Multiplying complex numbers by scalars, ex (2-6i)*3

Question

Lets say we have the following constructor..

 complex(int,x,int,y){
 r = x;
 i = y;
 }

If I was to take 3*complex(1,2) is that essentially the same thing as multiplying

complex(1,2)*complex(3,0)?

I'm trying to calculate a julia set here, and am very new to complex numbers. Thanks for any help!

Answer 1

Yes, but the way you're writing it doesn't match C or C++, or CUDA.

If you have a complex number (2-6i) and you want to multiply it by 3, that is the same as multiplying it by (3+0i).

If you want to use complex numbers in CUDA, I would save yourself some trouble and start with all the definitions to be had when you do:

#include <cuComplex.h>

(on a standard linux CUDA install this would be in /usr/local/cuda/include)

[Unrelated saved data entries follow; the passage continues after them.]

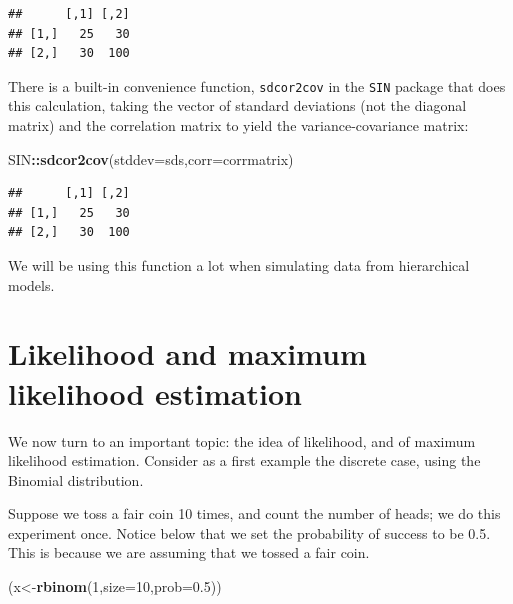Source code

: \documentclass[12pt,]{krantz}
\newenvironment{Shaded}{\begin{snugshade}}{\end{snugshade}}
\newcommand{\DataTypeTok}[1]{\textcolor[rgb]{0.13,0.29,0.53}{#1}}
\newcommand{\DecValTok}[1]{\textcolor[rgb]{0.00,0.00,0.81}{#1}}
\newcommand{\FloatTok}[1]{\textcolor[rgb]{0.00,0.00,0.81}{#1}}
\newcommand{\KeywordTok}[1]{\textcolor[rgb]{0.13,0.29,0.53}{\textbf{#1}}}
\newcommand{\NormalTok}[1]{#1}
\newcommand{\OperatorTok}[1]{\textcolor[rgb]{0.81,0.36,0.00}{\textbf{#1}}}
\begin{document}
\begin{Shaded}
\end{Shaded}

\begin{verbatim}
##      [,1] [,2]
## [1,]   25   30
## [2,]   30  100
\end{verbatim}

There is a built-in convenience function, \texttt{sdcor2cov} in the \texttt{SIN} package that does this calculation, taking the vector of standard deviations (not the diagonal matrix) and the correlation matrix to yield the variance-covariance matrix:

\begin{Shaded}
\begin{Highlighting}[]
\NormalTok{SIN}\OperatorTok{::}\KeywordTok{sdcor2cov}\NormalTok{(}\DataTypeTok{stddev=}\NormalTok{sds,}\DataTypeTok{corr=}\NormalTok{corrmatrix)}
\end{Highlighting}
\end{Shaded}

\begin{verbatim}
##      [,1] [,2]
## [1,]   25   30
## [2,]   30  100
\end{verbatim}

We will be using this function a lot when simulating data from hierarchical models.

\hypertarget{likelihood-and-maximum-likelihood-estimation}{%
\section{Likelihood and maximum likelihood estimation}\label{likelihood-and-maximum-likelihood-estimation}}

We now turn to an important topic: the idea of likelihood, and of maximum likelihood estimation. Consider as a first example the discrete case, using the Binomial distribution.

Suppose we toss a fair coin 10 times, and count the number of heads; we do this experiment once. Notice below that we set the probability of success to be 0.5. This is because we are assuming that we tossed a fair coin.

\begin{Shaded}
\begin{Highlighting}[]
\NormalTok{(x<-}\KeywordTok{rbinom}\NormalTok{(}\DecValTok{1}\NormalTok{,}\DataTypeTok{size=}\DecValTok{10}\NormalTok{,}\DataTypeTok{prob=}\FloatTok{0.5}\NormalTok{))}
\end{Highlighting}
\end{Shaded}
\end{document}
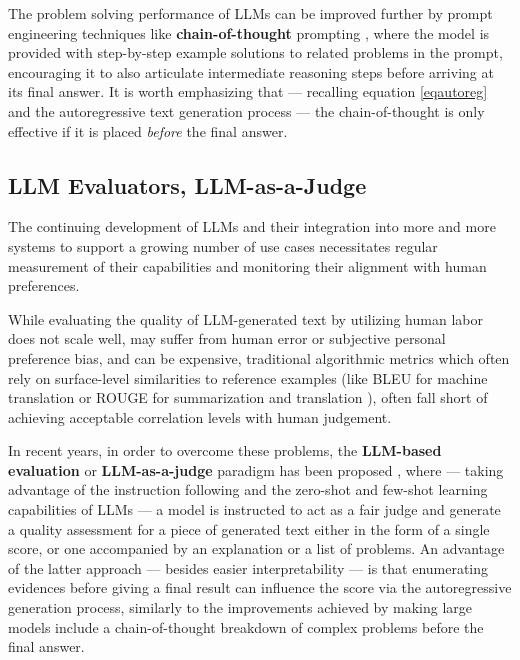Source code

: \documentclass[noindent,nohyp,parspace,titlepage,twoside,12pt]{article}
\begin{document}
      The problem solving performance of LLMs can be improved further by
      prompt engineering techniques like \textbf{chain-of-thought} prompting
      \cite{cot}, where the model is provided with step-by-step example
      solutions to related problems in the prompt, encouraging it to also
      articulate intermediate reasoning steps before arriving at its final
      answer. It is worth emphasizing that --- recalling equation
      \ref{eqautoreg} and the autoregressive text generation process --- the
      chain-of-thought is only effective if it is placed \emph{before} the
      final answer.

    \subsection{LLM Evaluators, LLM-as-a-Judge}

      The continuing development of LLMs and their integration into more and
      more systems to support a growing number of use cases necessitates regular
      measurement of their capabilities and monitoring their alignment with
      human preferences.

      While evaluating the quality of LLM-generated text by utilizing human
      labor does not scale well, may suffer from human error or subjective
      personal preference bias, and can be expensive, traditional algorithmic
      metrics which often rely on surface-level similarities to reference
      examples (like BLEU for machine translation \cite{bleu} or ROUGE for
      summarization and translation \cite{rouge}), often fall short of achieving
      acceptable correlation levels with human judgement.

      In recent years, in order to overcome these problems, the
      \textbf{LLM-based evaluation} or \textbf{LLM-as-a-judge} paradigm has
      been proposed \cite{gptscore,chatgptgoodeval,reffree,geval},
      where --- taking advantage of the instruction following and the zero-shot
      and few-shot learning capabilities of LLMs --- a model is instructed to
      act as a fair judge and generate a quality assessment for a piece of
      generated text either in the form of a single score, or one accompanied by
      an explanation or a list of problems. An advantage of the latter approach
      --- besides easier interpretability --- is that enumerating evidences
      before giving a final result can influence the score via the
      autoregressive generation process, similarly to the improvements achieved
      by making large models include a chain-of-thought breakdown of complex
      problems before the final answer.
\end{document}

Use it in any .cu file you compile with nvcc. where you need to use complex numbers.

If you familiarize yourself with that header file, you'll save yourself some time trying to build these things by hand.

There are functions to build complex numbers, and do various types of arithmetic on them. You can also search here on SO for more advanced functions, like polar conversion, etc.

And the wikipedia article makes a good read too.

Here's sample code to multiply (2-6i) * (3+0i):

cuDoubleComplex a, b, c;
a = make_cuDoubleComplex(2, -6);
b = make_cuDoubleComplex(3,  0);
c = cuCmul(a, b);

The above code works equally well in host code or device code.